- [About this task] Bring back every record exactly, except for the pictures, which stay out.

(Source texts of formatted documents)
————
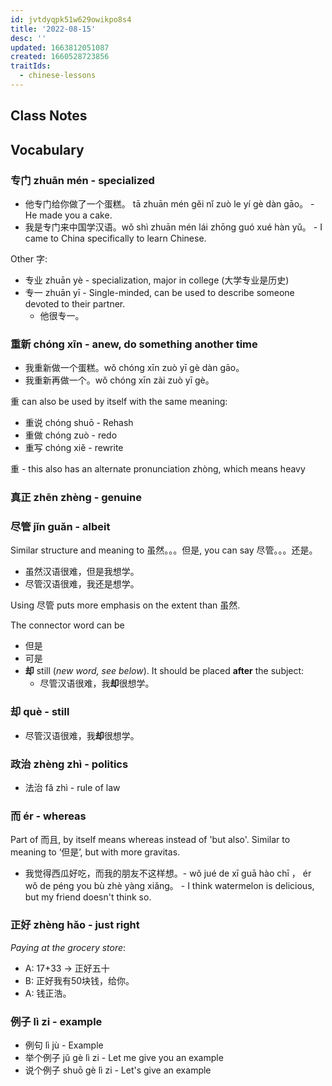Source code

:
 ```yaml
---
id: jvtdyqpk51w629owikpo8s4
title: '2022-08-15'
desc: ''
updated: 1663812051087
created: 1660528723856
traitIds:
  - chinese-lessons
---
```


## Class Notes

## Vocabulary

### 专门 zhuān mén - specialized

- 他专门给你做了一个蛋糕。 tā zhuān mén gěi nǐ zuò le yí gè dàn gāo。 - He made you a cake. 
- 我是专门来中国学汉语。wǒ shì zhuān mén lái zhōng guó xué hàn yǔ。 - I came to China specifically to learn Chinese.

Other 字:
- 专业 zhuān yè - specialization, major in college (大学专业是历史)
- 专一 zhuān yī - Single-minded, can be used to describe someone devoted to their partner.
    - 他很专一。

### 重新 chóng xīn - anew, do something another time

- 我重新做一个蛋糕。wǒ chóng xīn zuò yī gè dàn gāo。
- 我重新再做一个。wǒ chóng xīn zài zuò yī gè。

重 can also be used by itself with the same meaning:
- 重说 chóng shuō - Rehash
- 重做 chóng zuò - redo
- 重写 chóng xiě - rewrite

重 - this also has an alternate pronunciation zhòng, which means heavy

### 真正 zhēn zhèng - genuine

### 尽管 jǐn guǎn - albeit

Similar structure and meaning to 虽然。。。但是, you can say 尽管。。。还是。

- 虽然汉语很难，但是我想学。
- 尽管汉语很难，我还是想学。

Using 尽管 puts more emphasis on the extent than 虽然.

The connector word can be 
- 但是
- 可是
- **却** still (_new word, see below_). It should be placed **after** the subject:
    - 尽管汉语很难，我**却**很想学。

### 却 què - still

- 尽管汉语很难，我**却**很想学。

### 政治 zhèng zhì - politics

- 法治 fǎ zhì - rule of law

### 而 ér - whereas

Part of 而且, by itself means whereas instead of 'but also'. Similar to meaning to ‘但是’, but with more gravitas.

- 我觉得西瓜好吃，而我的朋友不这样想。- wǒ jué de xī guā hào chī ， ér wǒ de péng you bù zhè yàng xiǎng。 - I think watermelon is delicious, but my friend doesn't think so.

### 正好 zhèng hǎo - just right

_Paying at the grocery store_:
- A: 17+33 -> 正好五十
- B: 正好我有50块钱，给你。
- A: 钱正浩。



### 例子 lì zi - example

- 例句 lì jù - Example
- 举个例子 jǔ gè lì zi - Let me give you an example
- 说个例子 shuō gè lì zi - Let's give an example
————
- [Output below]
Source code

:
 ```yaml
---
id: jvtdyqpk51w629owikpo8s4
title: '2022-08-15'
desc: ''
updated: 1663812051087
created: 1660528723856
traitIds:
  - chinese-lessons
---
```


## Class Notes

## Vocabulary

### 专门 zhuān mén - specialized

- 他专门给你做了一个蛋糕。 tā zhuān mén gěi nǐ zuò le yí gè dàn gāo。 - He made you a cake. 
- 我是专门来中国学汉语。wǒ shì zhuān mén lái zhōng guó xué hàn yǔ。 - I came to China specifically to learn Chinese.

Other 字:
- 专业 zhuān yè - specialization, major in college (大学专业是历史)
- 专一 zhuān yī - Single-minded, can be used to describe someone devoted to their partner.
    - 他很专一。

### 重新 chóng xīn - anew, do something another time

- 我重新做一个蛋糕。wǒ chóng xīn zuò yī gè dàn gāo。
- 我重新再做一个。wǒ chóng xīn zài zuò yī gè。

重 can also be used by itself with the same meaning:
- 重说 chóng shuō - Rehash
- 重做 chóng zuò - redo
- 重写 chóng xiě - rewrite

重 - this also has an alternate pronunciation zhòng, which means heavy

### 真正 zhēn zhèng - genuine

### 尽管 jǐn guǎn - albeit

Similar structure and meaning to 虽然。。。但是, you can say 尽管。。。还是。

- 虽然汉语很难，但是我想学。
- 尽管汉语很难，我还是想学。

Using 尽管 puts more emphasis on the extent than 虽然.

The connector word can be 
- 但是
- 可是
- **却** still (_new word, see below_). It should be placed **after** the subject:
    - 尽管汉语很难，我**却**很想学。

### 却 què - still

- 尽管汉语很难，我**却**很想学。

### 政治 zhèng zhì - politics

- 法治 fǎ zhì - rule of law

### 而 ér - whereas

Part of 而且, by itself means whereas instead of 'but also'. Similar to meaning to ‘但是’, but with more gravitas.

- 我觉得西瓜好吃，而我的朋友不这样想。- wǒ jué de xī guā hào chī ， ér wǒ de péng you bù zhè yàng xiǎng。 - I think watermelon is delicious, but my friend doesn't think so.

### 正好 zhèng hǎo - just right

_Paying at the grocery store_:
- A: 17+33 -> 正好五十
- B: 正好我有50块钱，给你。
- A: 钱正浩。



### 例子 lì zi - example

- 例句 lì jù - Example
- 举个例子 jǔ gè lì zi - Let me give you an example
- 说个例子 shuō gè lì zi - Let's give an example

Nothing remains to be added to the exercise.